10. Comparing Multiple Distributions Using Pairplots

Finally, let’s use a pairplot to visualize relationships and distributions across multiple numeric features.

# Pairplot to compare distributions
sns.pairplot(data[['age', 'fare', 'pclass', 'survived']])
plt.show()

Explanation:

  • Diagonal plots: Show histograms of each variable.
  • Off-diagonal plots: Show scatter plots comparing variables.

Output:

  • Scatter plots showing the relationship between age, fare, class, and survival.
  • Histograms revealing the distribution of each variable.

Summary: What Did We Learn?

  • Age: Slightly right-skewed with a near-normal distribution.
  • Fare: Highly right-skewed with extreme outliers.
  • Centering: For both features, the mean and median differ due to skewness.
  • Spread: Fare has much higher variability compared to age.
  • Normality: Neither feature is perfectly normal.

Final Thoughts:

Understanding data distributions is crucial for building reliable machine learning models.

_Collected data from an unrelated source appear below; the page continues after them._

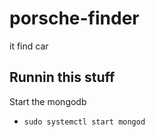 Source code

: # porsche-finder
it find car

## Runnin this stuff
Start the mongodb
- `sudo systemctl start mongod`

Whether you’re predicting survival rates or exploring ticket fares, knowing your data’s shape, center, and spread can help you choose the right algorithms and avoid misinterpretations.

And remember, just like the Titanic, ignoring outliers and skewness can lead to unexpected consequences!

How do you approach data distributions in your projects? Share your thoughts in the comments!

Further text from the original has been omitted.